The first thing you have to do is let yourself be sad (if you haven’t done this already). Eat all your favorite comfort foods and watch long movies about love. Let yourself grief over the death of the relationship for no more than a week. In this time you are allowed to think about your ex, the good times, the bad times, etc. You are allowed to isolate yourself from the world. You shouldn’t call them or contact them, but this is the time you are allowed a good cry and to be really feel the broken heart you have.
The second step is to break all contact with your ex. Delete their number off your phone, unfriend them from everying, unfollow them from everything, lose all contact with them. You mustn’t be able to give in to the temptation to stalk any of their profiles. You have to erase them from your virtual world. This will help you move on because you will no longer see them on your phone or on any of your social networks. It will make it so much easier. Part of this step is to delete pictures you have of the two of you on your social networks, and throw all the gifts away that he or she has ever given you. This includes pictures you might have in frames in your house, any memoirs you kept from some special date, everything must go. It might be difficult for you to do this but it is so important if you truly want to move on with your life. You can even burn the pictures you have to make it more symbolic and to make you feel more in control (just be safe). Any items you have that belong to your ex must be returned to them (you can’t actually harm things that don’t belong to you). Find a way to return it to them without actually having to see them, like asking a friend to give it to them or mailing it to them.
The third thing you have to do is figure out who you are all over again. What are the characteristics that are unique and good about you? What do you like to do that you might not have been able to do while you were in a relationship? Maybe you like ice skating, for example, but you never went because your ex hated it. Maybe you liked to wear a certain thing that your ex hated? It’s time to take your ex’s opinions and throw them away. You are free to be who you really are without any conditions and without having to think about what somebody else likes. Do what you want to do. Do things you’ve always wanted to do.

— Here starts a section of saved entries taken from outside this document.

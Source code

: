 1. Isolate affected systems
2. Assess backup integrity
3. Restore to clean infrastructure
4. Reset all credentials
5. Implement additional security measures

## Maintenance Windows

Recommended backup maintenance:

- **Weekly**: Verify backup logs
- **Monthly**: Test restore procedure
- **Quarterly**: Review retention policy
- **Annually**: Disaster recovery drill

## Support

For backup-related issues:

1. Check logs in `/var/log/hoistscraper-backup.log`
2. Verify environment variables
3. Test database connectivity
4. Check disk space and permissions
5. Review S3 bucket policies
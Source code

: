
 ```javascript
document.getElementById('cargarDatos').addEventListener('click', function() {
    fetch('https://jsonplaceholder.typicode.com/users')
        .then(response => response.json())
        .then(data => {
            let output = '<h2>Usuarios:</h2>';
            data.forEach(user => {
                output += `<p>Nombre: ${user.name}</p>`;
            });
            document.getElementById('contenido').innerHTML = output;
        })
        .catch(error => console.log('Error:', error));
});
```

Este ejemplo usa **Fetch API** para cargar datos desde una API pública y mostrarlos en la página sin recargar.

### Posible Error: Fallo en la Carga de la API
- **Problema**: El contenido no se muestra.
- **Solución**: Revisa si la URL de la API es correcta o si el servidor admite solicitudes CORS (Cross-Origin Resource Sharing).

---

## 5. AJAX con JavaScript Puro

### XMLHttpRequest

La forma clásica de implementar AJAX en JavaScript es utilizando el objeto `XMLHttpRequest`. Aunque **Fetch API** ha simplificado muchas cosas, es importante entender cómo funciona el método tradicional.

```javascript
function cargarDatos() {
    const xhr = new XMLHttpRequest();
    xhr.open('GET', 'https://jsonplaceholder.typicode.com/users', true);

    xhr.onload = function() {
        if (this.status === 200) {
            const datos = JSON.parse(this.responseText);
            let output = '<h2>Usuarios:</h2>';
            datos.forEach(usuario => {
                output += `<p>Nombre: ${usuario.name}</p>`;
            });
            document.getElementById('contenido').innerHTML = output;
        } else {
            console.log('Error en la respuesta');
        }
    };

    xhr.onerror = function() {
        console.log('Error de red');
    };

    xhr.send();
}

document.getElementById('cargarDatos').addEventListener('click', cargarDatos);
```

The fourth thing you have to do is get back to your friends. If you ignored your friends a bit to be with your ex it is important to show them you are back. Don’t even worry if all your friends are coupled. Hang out with your friends again and accept all the love and support they give you. If you and your ex had the same group of friends this step can be difficult. If this is the case try and make new friends and get new people to hang out with (do NOT get into a new relationship while you are at this stage)
Lastly, focus on yourself until you can be happy again. Forgive yourself for whatever part you had to play in the relationship ending. It will take some time, but really try and focus on what makes you happy. Put effort into whatever work you do to produce the best possible results. Watch all the movies and series that you like. Enjoy every action you do. Stay fit; eat healthy, as a breakup is no excuse to let yourself go. If you weren’t healthy before then now is a good time to start. You have to really take care of yourself as best you can.
After this you will be over your ex. It’ll happen before you know it, don’t worry. You can only confidently enter a new relationship once you have achieved happiness by yourself while being completely over your ex.